In our first approach, we model user interaction as a continuous game between non-cooperative players. Game theoretic analysis often relies on the assumption that the utility function of each agent is known a priori; however, this assumption usually does not hold in many real-world applications. We propose a parametric utility learning framework leveraging inverse optimization techniques and explore vulnerability from adversarial attacks in utility learning and present potential security risks. A generalized robust framework of the proposed learning method is introduced by employing constrained feasible generalized least squares estimations with heteroskedastic inference. We further develop the theoretical formulation of a new parametric utility learning method that uses a probabilistic interpretation---i.e. a mixture of utilities---of agent utility functions that allows us to account for variations in agents' parameters over time. Furthermore, towards the reduction of the complexity of the advanced learning methods we propose a new method of data-driven modeling of human decision-making by accounting for possible correlations between players and form coalitions between agents.

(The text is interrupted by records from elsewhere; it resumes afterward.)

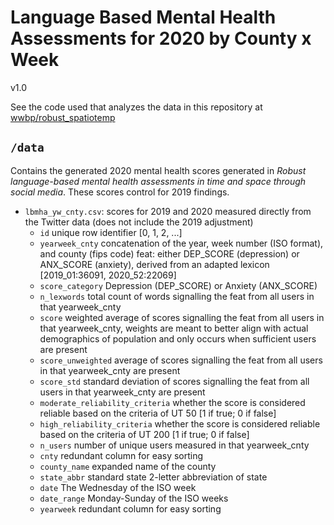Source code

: # Language Based Mental Health Assessments for 2020 by County x Week 
v1.0

See the code used that analyzes the data in this repository at [wwbp/robust_spatiotemp](https://github.com/wwbp/robust_spatiotemp)

## `/data`
Contains the generated 2020 mental health scores generated in _Robust language-based mental health assessments in time and space through social media_. These scores control for 2019 findings.
- `lbmha_yw_cnty.csv`: scores for 2019 and 2020 measured directly from the Twitter data (does not include the 2019 adjustment)
  - `id` unique row identifier [0, 1, 2, ...]
  - `yearweek_cnty` concatenation of the year, week number (ISO format), and county (fips code)
feat: either DEP_SCORE (depression) or ANX_SCORE (anxiety), derived from an adapted lexicon [2019_01:36091, 2020_52:22069]
  - `score_category` Depression (DEP_SCORE) or Anxiety (ANX_SCORE)
  - `n_lexwords` total count of words signalling the feat from all users in that yearweek_cnty
  - `score` weighted average of scores signalling the feat from all users in that yearweek_cnty, weights are meant to better align with actual demographics of population and only occurs when sufficient users are present
  - `score_unweighted` average of scores signalling the feat from all users in that yearweek_cnty are present
  - `score_std` standard deviation of scores signalling the feat from all users in that yearweek_cnty are present
  - `moderate_reliability_criteria` whether the score is considered reliable based on the criteria of UT 50 [1 if true; 0 if false]
  - `high_reliability_criteria` whether the score is considered reliable based on the criteria of UT 200 [1 if true; 0 if false]
  - `n_users` number of unique users measured in that yearweek_cnty
  - `cnty` redundant column for easy sorting
  - `county_name` expanded name of the county
  - `state_abbr` standard state 2-letter abbreviation of state
  - `date` The Wednesday of the ISO week
  - `date_range` Monday-Sunday of the ISO weeks
  - `yearweek` redundant column for easy sorting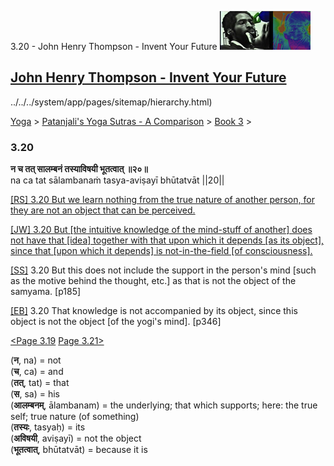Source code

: 3.20 - John Henry Thompson - Invent Your Future [![John Henry Thompson - Invent Your Future](../../../_/rsrc/1329567069254/config/customLogo.gif-revision=6.png)](../../../index.html)

[John Henry Thompson - Invent Your Future](../../../index.html)
---------------------------------------------------------------

../../../system/app/pages/sitemap/hierarchy.html)
    

[Yoga](../../../yoga.html)‎ > ‎[Patanjali's Yoga Sutras - A Comparison](../../patanjani.html)‎ > ‎[Book 3](../book-3.html)‎ > ‎

### 3.20

**न च तत् सालम्बनं तस्याविषयी भूतत्वात् ॥२०॥**  
na ca tat sālambanaṁ tasya-aviṣayī bhūtatvāt ||20||  
  
  
[\[RS\] 3.20 But we learn nothing from the true nature of another person, for they are not an object that can be perceived.](http://www.ashtangayoga.info/philosophy/yoga-sutra-patanjali/chapter-3/item/salambanam-tasya-avishayi-bhutatvat/)  
  
[\[JW\] 3.20 But \[the intuitive knowledge of the mind-stuff of another\] does not have that \[idea\] together with that upon which it depends \[as its object\], since that \[upon which it depends\] is not-in-the-field \[of consciousness\].](http://books.google.com/books?id=YzFImjtOxUwC&pg=PA249&ci=82%2C847%2C758%2C114&source=bookclip)  
  
[\[SS\]](http://www.amazon.com/Yoga-Sutras-Patanjali-Commentary-Satchidananda/dp/0932040381) 3.20 But this does not include the support in the person's mind \[such as the motive behind the thought, etc.\] as that is not the object of the samyama. \[p185\]  
  
[\[EB\]](http://www.amazon.com/Yoga-Sutras-Patanjali-Translation-Commentary/dp/0865477361/ref=sr_1_1?ie=UTF8&s=books&qid=1250508322&sr=1-1) 3.20 That knowledge is not accompanied by its object, since this object is not the object \[of the yogi's mind\]. \[p346\]  
  
  
[<Page 3.19](319.html)  [Page 3.21>](321.html)  
  

(**न**, na) = not  
(**च**, ca) = and  
(**तत्**, tat) = that  
(**स**, sa) = his  
(**आलम्बनम्**, ālambanam) = the underlying; that which supports; here: the true self; true nature (of something)  
(**तस्यः**, tasyaḥ) = its  
(**अविषयी**, aviṣayī) = not the object  
(**भूतत्वात्**, bhūtatvāt) = because it is

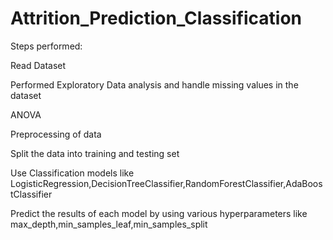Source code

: # Attrition_Prediction_Classification

Steps performed:

Read Dataset

Performed Exploratory Data analysis and handle missing values in the dataset

ANOVA 

Preprocessing of data

Split the data into training and testing set

Use Classification models like LogisticRegression,DecisionTreeClassifier,RandomForestClassifier,AdaBoostClassifier


Predict the results of each model by using various hyperparameters like max_depth,min_samples_leaf,min_samples_split


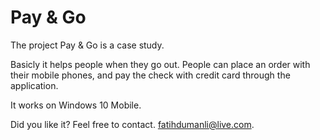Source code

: # Pay & Go

The project Pay & Go is a case study. 

Basicly it helps people when they go out. People can place an order with their mobile phones, and pay the check with credit card through the application.

It works on Windows 10 Mobile.

Did you like it? Feel free to contact.
fatihdumanli@live.com.
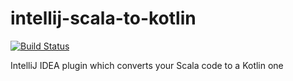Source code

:# intellij-scala-to-kotlin
[![Build Status](https://travis-ci.org/darthorimar/intellij-scala-to-kotlin.svg?branch=master)](https://travis-ci.org/darthorimar/intellij-scala-to-kotlin)

IntelliJ IDEA plugin which converts your Scala code to a Kotlin one

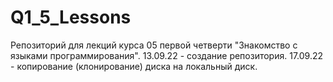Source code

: # Q1_5_Lessons
Репозиторий для лекций курса 05 первой четверти "Знакомство с языками программирования".
13.09.22 - создание репозитория.
17.09.22 - копирование (клонирование) диска на локальный диск.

Advancements in cyber-physical systems lead to the collection of more and more data as a result of users' interactions with cyber-physical systems' sensing/actuation platforms. This enables new ways to improve infrastructure systems and lead to smart-building energy efficiency. Towards modeling users in their engagement and integration in a Human-Centric Cyber-Physical System, we characterize their interaction as a sequential discrete game between non-cooperative players. We propose the design and implementation of a large-scale network gamification application with the goal of improving the energy efficiency of a building through the utilization of cutting-edge Internet of Things (IoT) sensors and cyber-physical systems sensing/actuation platforms. Then, by observing human decision-makers and their decision strategies in their operation of building systems, we can apply inverse learning techniques in order to estimate their utility functions. We propose a benchmark utility learning framework that employs robust estimations for classical discrete choice models provided with high dimensional imbalanced data. To improve forecasting performance, we extend the benchmark utility learning scheme by leveraging Deep Learning end-to-end training with Deep bi-directional Recurrent Neural Networks. Most importantly, we use conventional deep variational auto-encoders and recurrent network based adaptation of variational auto-encoders as an approach to create nonlinear manifolds (encoders) that can be used as a generative model of agents' decision-making process.
A series of experimental trials was conducted to generate real-world data, which was then used as the main source of data for our approaches. We apply the proposed methods to data from social game experiments designed to encourage energy efficient behavior among smart building occupants in the Nanyang Technological University (NTU) residential housing and the Center for Research in Energy Systems Transformation (CREST) on the UC Berkeley campus. This differentiates our work from a large portion of other works in the same field that use simulations in lieu of experimental methods.